INSTRUCTIONS FOR THE TASK:
Starting at the first line below, copy through to the last line exactly.

[Stored data entries]
○ ○ ○ ○ ○ ○ ○
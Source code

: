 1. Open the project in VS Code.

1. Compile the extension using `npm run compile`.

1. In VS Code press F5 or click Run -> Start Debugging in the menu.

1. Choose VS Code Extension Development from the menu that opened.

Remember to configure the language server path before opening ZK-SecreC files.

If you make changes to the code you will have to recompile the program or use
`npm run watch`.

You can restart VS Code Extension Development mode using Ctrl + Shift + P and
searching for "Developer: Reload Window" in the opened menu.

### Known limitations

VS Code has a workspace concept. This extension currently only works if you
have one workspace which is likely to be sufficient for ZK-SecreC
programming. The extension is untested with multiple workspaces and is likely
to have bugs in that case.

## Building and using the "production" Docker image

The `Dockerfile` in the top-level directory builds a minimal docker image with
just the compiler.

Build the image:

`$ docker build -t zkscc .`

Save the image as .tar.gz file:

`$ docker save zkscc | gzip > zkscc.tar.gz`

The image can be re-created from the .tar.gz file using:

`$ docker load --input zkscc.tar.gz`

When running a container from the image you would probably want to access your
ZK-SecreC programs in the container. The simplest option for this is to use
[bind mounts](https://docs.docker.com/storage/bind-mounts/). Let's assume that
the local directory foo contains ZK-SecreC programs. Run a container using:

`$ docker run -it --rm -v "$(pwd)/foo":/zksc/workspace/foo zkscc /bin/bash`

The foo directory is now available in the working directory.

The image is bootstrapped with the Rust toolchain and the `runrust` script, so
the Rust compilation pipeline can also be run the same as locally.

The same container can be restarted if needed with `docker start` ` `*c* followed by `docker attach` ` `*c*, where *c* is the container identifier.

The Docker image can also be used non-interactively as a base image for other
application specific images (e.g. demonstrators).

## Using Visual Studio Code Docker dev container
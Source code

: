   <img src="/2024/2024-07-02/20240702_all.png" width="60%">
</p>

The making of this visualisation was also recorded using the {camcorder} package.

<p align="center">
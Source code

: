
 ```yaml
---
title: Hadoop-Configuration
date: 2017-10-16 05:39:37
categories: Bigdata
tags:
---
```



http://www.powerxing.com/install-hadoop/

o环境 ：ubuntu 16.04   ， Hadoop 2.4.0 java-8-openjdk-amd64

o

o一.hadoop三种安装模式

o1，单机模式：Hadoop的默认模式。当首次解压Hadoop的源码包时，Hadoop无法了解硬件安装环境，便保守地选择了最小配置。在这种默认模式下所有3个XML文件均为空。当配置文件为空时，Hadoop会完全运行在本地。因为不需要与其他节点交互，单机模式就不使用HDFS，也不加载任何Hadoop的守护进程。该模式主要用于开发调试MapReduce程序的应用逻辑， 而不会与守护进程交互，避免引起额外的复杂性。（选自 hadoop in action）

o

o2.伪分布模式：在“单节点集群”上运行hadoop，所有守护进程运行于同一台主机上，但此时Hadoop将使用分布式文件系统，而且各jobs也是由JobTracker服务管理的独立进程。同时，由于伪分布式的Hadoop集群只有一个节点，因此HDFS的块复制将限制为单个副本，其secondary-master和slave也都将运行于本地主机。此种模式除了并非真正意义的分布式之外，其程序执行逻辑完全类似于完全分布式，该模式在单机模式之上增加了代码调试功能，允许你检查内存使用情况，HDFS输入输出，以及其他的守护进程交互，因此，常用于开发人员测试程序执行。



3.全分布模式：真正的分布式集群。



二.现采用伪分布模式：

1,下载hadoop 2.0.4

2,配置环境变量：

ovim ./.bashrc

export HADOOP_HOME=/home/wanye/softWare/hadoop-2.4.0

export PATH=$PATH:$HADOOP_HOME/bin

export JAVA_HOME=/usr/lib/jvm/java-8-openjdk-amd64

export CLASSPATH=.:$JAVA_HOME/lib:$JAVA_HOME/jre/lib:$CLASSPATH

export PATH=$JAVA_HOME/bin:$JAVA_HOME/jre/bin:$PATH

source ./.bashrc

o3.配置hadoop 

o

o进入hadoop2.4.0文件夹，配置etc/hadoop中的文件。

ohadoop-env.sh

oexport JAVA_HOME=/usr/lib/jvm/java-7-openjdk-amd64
○ ○ ○ ○ ○ ○ ○
WORKED SOLUTION:
Source code

: 1. Open the project in VS Code.

1. Compile the extension using `npm run compile`.

1. In VS Code press F5 or click Run -> Start Debugging in the menu.

1. Choose VS Code Extension Development from the menu that opened.

Remember to configure the language server path before opening ZK-SecreC files.

If you make changes to the code you will have to recompile the program or use
`npm run watch`.

You can restart VS Code Extension Development mode using Ctrl + Shift + P and
searching for "Developer: Reload Window" in the opened menu.

### Known limitations

VS Code has a workspace concept. This extension currently only works if you
have one workspace which is likely to be sufficient for ZK-SecreC
programming. The extension is untested with multiple workspaces and is likely
to have bugs in that case.

## Building and using the "production" Docker image

The `Dockerfile` in the top-level directory builds a minimal docker image with
just the compiler.

Build the image:

`$ docker build -t zkscc .`

Save the image as .tar.gz file:

`$ docker save zkscc | gzip > zkscc.tar.gz`

The image can be re-created from the .tar.gz file using:

`$ docker load --input zkscc.tar.gz`

When running a container from the image you would probably want to access your
ZK-SecreC programs in the container. The simplest option for this is to use
[bind mounts](https://docs.docker.com/storage/bind-mounts/). Let's assume that
the local directory foo contains ZK-SecreC programs. Run a container using:

`$ docker run -it --rm -v "$(pwd)/foo":/zksc/workspace/foo zkscc /bin/bash`

The foo directory is now available in the working directory.

The image is bootstrapped with the Rust toolchain and the `runrust` script, so
the Rust compilation pipeline can also be run the same as locally.

The same container can be restarted if needed with `docker start` ` `*c* followed by `docker attach` ` `*c*, where *c* is the container identifier.

The Docker image can also be used non-interactively as a base image for other
application specific images (e.g. demonstrators).

## Using Visual Studio Code Docker dev container
Source code

:   <img src="/2024/2024-07-02/20240702_all.png" width="60%">
</p>

The making of this visualisation was also recorded using the {camcorder} package.

<p align="center">
Source code

:
 ```yaml
---
title: Hadoop-Configuration
date: 2017-10-16 05:39:37
categories: Bigdata
tags:
---
```



http://www.powerxing.com/install-hadoop/

o环境 ：ubuntu 16.04   ， Hadoop 2.4.0 java-8-openjdk-amd64

o

o一.hadoop三种安装模式

o1，单机模式：Hadoop的默认模式。当首次解压Hadoop的源码包时，Hadoop无法了解硬件安装环境，便保守地选择了最小配置。在这种默认模式下所有3个XML文件均为空。当配置文件为空时，Hadoop会完全运行在本地。因为不需要与其他节点交互，单机模式就不使用HDFS，也不加载任何Hadoop的守护进程。该模式主要用于开发调试MapReduce程序的应用逻辑， 而不会与守护进程交互，避免引起额外的复杂性。（选自 hadoop in action）

o

o2.伪分布模式：在“单节点集群”上运行hadoop，所有守护进程运行于同一台主机上，但此时Hadoop将使用分布式文件系统，而且各jobs也是由JobTracker服务管理的独立进程。同时，由于伪分布式的Hadoop集群只有一个节点，因此HDFS的块复制将限制为单个副本，其secondary-master和slave也都将运行于本地主机。此种模式除了并非真正意义的分布式之外，其程序执行逻辑完全类似于完全分布式，该模式在单机模式之上增加了代码调试功能，允许你检查内存使用情况，HDFS输入输出，以及其他的守护进程交互，因此，常用于开发人员测试程序执行。



3.全分布模式：真正的分布式集群。



二.现采用伪分布模式：

1,下载hadoop 2.0.4

2,配置环境变量：

ovim ./.bashrc

export HADOOP_HOME=/home/wanye/softWare/hadoop-2.4.0

export PATH=$PATH:$HADOOP_HOME/bin

export JAVA_HOME=/usr/lib/jvm/java-8-openjdk-amd64

export CLASSPATH=.:$JAVA_HOME/lib:$JAVA_HOME/jre/lib:$CLASSPATH

export PATH=$JAVA_HOME/bin:$JAVA_HOME/jre/bin:$PATH

source ./.bashrc

o3.配置hadoop 

o

o进入hadoop2.4.0文件夹，配置etc/hadoop中的文件。

ohadoop-env.sh

oexport JAVA_HOME=/usr/lib/jvm/java-7-openjdk-amd64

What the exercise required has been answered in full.